> _Work required_
Output the listing word for word, minus pictures.

> _Material provided_
+ + + +
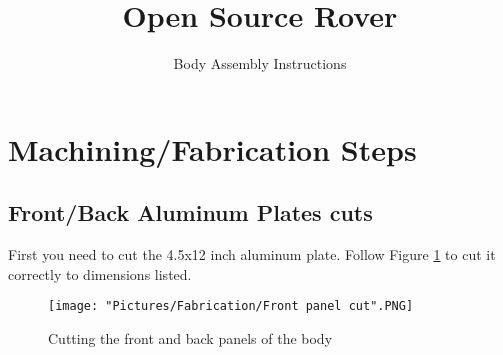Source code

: \documentclass[12pt]{article}
\begin{document}
\title{Open Source Rover}
\author{Body Assembly Instructions}

\makeatletter         
\def\@maketitle{
\begin{center}	
	\makebox[\textwidth][c]{ \texttt{[image: "Pictures/Body/Body title".png]}}
	{\Huge \bfseries \sffamily \@title }\\[4ex] 
	{\huge \bfseries \sffamily \@author}\\[4ex] 
	\texttt{[image: "Pictures/Misc/JPL logo".png]}
\end{center}}
\makeatother

\maketitle

\newpage


\tableofcontents

\newpage

\section{Machining/Fabrication Steps}
\subsection{Front/Back Aluminum Plates cuts}

First you need to cut the 4.5x12 inch aluminum plate. Follow Figure \ref{fb panel cut} to cut it correctly to dimensions listed. 



\begin{figure}[H]
	\centering
	\texttt{[image: "Pictures/Fabrication/Front panel cut".PNG]}
  	\caption{Cutting the front and back panels of the body}
  	\label{fb panel cut}
\end{figure}
\end{document}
+ + + +
> _Task output_
Source code

: \documentclass[12pt]{article}
\begin{document}
\title{Open Source Rover}
\author{Body Assembly Instructions}

\makeatletter         
\def\@maketitle{
\begin{center}	
	\makebox[\textwidth][c]{ \texttt{[image: "Pictures/Body/Body title".png]}}
	{\Huge \bfseries \sffamily \@title }\\[4ex] 
	{\huge \bfseries \sffamily \@author}\\[4ex] 
	\texttt{[image: "Pictures/Misc/JPL logo".png]}
\end{center}}
\makeatother

\maketitle

\newpage


\tableofcontents

\newpage

\section{Machining/Fabrication Steps}
\subsection{Front/Back Aluminum Plates cuts}

First you need to cut the 4.5x12 inch aluminum plate. Follow Figure \ref{fb panel cut} to cut it correctly to dimensions listed. 



\begin{figure}[H]
	\centering
	\texttt{[image: "Pictures/Fabrication/Front panel cut".PNG]}
  	\caption{Cutting the front and back panels of the body}
  	\label{fb panel cut}
\end{figure}
\end{document}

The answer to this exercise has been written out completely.